_What needs to be done_. The lines from the start of the data up to and including the one with "size & Process & Percentage\\" should be returned exactly, and nothing else.

----

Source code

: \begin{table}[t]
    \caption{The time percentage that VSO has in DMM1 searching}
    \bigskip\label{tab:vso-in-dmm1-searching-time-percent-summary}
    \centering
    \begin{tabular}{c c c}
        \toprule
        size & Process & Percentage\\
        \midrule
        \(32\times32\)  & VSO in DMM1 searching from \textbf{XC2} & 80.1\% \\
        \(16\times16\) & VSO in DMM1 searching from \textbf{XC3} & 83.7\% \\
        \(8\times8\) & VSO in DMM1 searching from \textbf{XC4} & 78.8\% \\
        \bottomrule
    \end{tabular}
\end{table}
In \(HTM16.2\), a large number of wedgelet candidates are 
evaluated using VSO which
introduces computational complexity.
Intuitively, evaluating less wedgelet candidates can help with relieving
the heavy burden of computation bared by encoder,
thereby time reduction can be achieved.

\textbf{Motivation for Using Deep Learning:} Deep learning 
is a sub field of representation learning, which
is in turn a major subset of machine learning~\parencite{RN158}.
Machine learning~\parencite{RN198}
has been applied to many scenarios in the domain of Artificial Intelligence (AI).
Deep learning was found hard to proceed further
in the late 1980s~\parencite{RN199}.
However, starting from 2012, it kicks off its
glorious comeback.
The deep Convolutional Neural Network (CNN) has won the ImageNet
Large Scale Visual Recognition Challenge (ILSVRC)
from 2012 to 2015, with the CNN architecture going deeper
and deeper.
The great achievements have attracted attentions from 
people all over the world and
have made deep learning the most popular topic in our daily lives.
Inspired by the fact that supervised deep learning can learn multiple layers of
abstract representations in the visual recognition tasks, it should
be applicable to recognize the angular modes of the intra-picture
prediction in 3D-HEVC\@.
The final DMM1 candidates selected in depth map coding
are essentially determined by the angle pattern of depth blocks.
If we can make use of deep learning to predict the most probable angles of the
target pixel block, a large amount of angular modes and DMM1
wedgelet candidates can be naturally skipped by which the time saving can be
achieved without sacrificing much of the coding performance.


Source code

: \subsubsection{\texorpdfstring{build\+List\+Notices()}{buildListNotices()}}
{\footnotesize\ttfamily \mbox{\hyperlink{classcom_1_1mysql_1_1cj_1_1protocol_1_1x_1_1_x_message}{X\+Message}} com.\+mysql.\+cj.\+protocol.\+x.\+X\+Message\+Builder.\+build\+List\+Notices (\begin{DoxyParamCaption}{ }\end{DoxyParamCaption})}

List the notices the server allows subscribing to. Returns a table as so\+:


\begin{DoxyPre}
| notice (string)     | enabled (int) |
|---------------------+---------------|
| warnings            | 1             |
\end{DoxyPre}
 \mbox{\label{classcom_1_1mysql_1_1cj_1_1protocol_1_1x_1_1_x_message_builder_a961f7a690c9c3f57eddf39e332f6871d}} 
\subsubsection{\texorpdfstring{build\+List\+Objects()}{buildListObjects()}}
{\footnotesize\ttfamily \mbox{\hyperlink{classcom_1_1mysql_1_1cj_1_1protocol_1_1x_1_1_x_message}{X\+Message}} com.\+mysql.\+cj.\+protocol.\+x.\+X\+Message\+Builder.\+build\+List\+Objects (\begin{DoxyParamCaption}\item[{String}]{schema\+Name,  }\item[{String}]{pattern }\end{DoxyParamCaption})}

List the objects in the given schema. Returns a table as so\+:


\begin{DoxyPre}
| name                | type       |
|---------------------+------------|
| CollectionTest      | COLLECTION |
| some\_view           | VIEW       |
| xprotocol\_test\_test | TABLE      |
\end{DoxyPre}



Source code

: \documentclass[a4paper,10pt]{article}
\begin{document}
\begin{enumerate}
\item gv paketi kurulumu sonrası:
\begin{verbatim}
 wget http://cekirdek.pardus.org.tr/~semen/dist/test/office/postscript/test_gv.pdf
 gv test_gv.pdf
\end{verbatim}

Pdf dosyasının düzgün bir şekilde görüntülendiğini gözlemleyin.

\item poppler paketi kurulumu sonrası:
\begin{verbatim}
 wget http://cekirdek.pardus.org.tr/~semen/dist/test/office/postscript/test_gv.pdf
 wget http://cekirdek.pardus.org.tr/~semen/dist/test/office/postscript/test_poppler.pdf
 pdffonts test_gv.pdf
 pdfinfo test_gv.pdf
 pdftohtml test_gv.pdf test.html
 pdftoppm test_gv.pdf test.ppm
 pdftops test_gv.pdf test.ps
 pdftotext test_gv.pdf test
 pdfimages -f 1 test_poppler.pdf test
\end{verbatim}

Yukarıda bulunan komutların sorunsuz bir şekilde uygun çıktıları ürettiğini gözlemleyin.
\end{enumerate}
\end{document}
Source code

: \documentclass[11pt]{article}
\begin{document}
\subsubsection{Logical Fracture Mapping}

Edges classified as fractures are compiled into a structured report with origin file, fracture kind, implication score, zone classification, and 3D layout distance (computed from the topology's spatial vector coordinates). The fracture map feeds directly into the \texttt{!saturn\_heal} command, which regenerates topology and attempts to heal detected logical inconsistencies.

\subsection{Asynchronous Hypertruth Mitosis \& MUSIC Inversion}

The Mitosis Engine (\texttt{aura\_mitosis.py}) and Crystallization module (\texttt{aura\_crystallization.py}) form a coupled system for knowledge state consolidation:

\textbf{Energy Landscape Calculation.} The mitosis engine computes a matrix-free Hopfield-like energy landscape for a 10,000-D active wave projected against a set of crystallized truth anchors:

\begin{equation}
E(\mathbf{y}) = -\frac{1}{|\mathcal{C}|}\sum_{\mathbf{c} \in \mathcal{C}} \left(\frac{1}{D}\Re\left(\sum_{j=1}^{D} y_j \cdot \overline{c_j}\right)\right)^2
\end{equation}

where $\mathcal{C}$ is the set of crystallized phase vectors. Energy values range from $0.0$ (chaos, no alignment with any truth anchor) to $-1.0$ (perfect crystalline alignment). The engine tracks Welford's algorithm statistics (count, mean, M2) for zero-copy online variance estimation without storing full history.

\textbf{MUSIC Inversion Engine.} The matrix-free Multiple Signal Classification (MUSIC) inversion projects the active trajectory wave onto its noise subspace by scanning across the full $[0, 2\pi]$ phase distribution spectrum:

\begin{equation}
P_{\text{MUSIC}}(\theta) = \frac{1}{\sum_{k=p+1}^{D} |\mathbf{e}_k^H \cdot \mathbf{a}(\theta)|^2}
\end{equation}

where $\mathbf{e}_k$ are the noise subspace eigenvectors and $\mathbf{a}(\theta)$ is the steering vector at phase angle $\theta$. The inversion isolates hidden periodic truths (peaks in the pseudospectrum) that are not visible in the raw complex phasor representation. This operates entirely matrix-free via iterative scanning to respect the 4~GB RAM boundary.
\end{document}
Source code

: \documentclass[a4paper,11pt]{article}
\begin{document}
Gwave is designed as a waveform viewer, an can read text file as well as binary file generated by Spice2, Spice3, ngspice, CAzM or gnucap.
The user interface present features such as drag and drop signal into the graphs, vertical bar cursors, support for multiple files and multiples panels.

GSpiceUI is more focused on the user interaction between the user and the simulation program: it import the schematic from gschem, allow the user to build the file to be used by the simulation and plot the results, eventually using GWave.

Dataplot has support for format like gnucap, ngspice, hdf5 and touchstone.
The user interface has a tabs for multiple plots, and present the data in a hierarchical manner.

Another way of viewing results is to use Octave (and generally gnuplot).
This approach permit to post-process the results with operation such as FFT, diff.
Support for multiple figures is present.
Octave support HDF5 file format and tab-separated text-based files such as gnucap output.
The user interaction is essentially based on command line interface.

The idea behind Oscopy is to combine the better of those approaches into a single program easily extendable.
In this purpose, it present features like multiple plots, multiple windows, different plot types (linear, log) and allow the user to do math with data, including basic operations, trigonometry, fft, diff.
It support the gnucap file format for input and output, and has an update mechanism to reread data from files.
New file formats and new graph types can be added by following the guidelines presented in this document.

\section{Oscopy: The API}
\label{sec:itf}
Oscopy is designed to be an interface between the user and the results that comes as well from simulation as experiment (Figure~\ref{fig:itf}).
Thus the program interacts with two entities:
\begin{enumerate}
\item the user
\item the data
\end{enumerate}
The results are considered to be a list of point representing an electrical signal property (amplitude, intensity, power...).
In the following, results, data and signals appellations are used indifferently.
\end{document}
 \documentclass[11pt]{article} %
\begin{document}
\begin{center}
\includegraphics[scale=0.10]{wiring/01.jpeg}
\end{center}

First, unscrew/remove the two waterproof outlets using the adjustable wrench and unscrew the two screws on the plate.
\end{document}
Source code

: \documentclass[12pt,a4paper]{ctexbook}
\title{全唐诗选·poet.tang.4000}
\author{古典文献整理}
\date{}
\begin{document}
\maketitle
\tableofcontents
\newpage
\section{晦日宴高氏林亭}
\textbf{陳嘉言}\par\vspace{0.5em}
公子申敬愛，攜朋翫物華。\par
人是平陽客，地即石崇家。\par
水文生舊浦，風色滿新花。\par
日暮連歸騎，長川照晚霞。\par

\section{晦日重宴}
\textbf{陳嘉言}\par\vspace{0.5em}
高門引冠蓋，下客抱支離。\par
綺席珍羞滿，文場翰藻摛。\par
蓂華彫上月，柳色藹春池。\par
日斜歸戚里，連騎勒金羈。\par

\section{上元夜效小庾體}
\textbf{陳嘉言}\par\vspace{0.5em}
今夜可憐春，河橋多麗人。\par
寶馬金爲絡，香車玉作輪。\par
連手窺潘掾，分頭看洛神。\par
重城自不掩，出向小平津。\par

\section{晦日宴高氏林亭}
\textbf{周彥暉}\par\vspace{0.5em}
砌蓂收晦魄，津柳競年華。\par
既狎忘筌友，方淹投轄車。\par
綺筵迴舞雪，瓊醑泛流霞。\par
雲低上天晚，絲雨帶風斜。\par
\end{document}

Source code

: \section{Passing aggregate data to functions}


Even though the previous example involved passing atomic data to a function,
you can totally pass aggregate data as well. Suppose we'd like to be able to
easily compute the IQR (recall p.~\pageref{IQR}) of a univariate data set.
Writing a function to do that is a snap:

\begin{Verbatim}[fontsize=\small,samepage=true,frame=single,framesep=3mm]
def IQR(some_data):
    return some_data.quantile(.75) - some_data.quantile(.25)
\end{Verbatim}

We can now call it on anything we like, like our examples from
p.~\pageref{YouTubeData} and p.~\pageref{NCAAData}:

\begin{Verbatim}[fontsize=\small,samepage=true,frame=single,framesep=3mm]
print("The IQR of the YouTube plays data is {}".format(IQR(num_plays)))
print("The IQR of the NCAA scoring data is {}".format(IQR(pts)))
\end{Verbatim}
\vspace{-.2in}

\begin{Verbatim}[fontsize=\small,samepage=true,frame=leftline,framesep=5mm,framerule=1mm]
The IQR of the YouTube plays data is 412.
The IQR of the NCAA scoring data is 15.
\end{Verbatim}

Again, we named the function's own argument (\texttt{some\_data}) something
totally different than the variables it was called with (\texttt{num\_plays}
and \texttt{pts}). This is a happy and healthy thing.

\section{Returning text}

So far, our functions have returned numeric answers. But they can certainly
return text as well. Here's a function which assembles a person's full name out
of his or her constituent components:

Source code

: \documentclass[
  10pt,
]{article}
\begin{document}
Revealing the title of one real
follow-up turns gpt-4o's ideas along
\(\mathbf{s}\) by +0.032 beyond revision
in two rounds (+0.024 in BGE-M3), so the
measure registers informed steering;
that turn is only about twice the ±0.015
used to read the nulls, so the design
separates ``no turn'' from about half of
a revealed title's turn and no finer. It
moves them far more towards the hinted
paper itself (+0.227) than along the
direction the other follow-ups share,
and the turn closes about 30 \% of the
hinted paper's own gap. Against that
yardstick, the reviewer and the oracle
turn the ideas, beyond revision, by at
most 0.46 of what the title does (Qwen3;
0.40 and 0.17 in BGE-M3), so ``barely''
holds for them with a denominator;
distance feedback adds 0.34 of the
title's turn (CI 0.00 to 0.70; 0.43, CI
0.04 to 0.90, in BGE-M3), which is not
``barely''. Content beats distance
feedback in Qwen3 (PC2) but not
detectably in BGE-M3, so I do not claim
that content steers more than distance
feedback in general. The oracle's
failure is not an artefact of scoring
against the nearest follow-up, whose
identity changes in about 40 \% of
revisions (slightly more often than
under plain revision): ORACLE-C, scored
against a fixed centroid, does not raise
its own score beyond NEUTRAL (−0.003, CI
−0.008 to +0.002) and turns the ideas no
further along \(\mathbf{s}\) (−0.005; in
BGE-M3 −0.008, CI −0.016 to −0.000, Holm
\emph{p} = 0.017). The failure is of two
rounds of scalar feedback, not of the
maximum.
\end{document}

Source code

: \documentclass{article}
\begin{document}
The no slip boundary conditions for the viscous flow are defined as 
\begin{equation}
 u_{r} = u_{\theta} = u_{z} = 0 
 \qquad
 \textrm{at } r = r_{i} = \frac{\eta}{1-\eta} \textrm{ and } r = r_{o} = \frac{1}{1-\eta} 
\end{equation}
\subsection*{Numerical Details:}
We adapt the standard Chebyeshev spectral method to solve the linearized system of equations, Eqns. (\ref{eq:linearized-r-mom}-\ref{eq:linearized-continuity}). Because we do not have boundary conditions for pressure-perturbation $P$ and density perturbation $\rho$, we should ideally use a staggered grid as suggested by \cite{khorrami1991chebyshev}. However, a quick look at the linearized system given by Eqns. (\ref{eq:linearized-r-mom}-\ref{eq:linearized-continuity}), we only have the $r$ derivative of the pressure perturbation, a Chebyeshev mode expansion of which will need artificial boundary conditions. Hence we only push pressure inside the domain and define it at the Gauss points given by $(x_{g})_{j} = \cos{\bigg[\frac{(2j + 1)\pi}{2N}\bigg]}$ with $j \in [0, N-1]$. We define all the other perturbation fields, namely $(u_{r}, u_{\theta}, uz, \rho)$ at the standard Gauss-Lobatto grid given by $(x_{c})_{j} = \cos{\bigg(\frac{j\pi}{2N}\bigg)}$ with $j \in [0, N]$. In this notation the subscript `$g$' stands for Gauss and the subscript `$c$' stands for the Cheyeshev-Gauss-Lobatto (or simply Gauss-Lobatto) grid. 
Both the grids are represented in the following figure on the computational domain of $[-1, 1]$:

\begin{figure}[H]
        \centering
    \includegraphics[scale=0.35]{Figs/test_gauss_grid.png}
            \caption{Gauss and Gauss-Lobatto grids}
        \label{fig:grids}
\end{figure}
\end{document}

----

_Response to the exercise_.
Source code

: \begin{table}[t]
    \caption{The time percentage that VSO has in DMM1 searching}
    \bigskip\label{tab:vso-in-dmm1-searching-time-percent-summary}
    \centering
    \begin{tabular}{c c c}
        \toprule
        size & Process & Percentage\\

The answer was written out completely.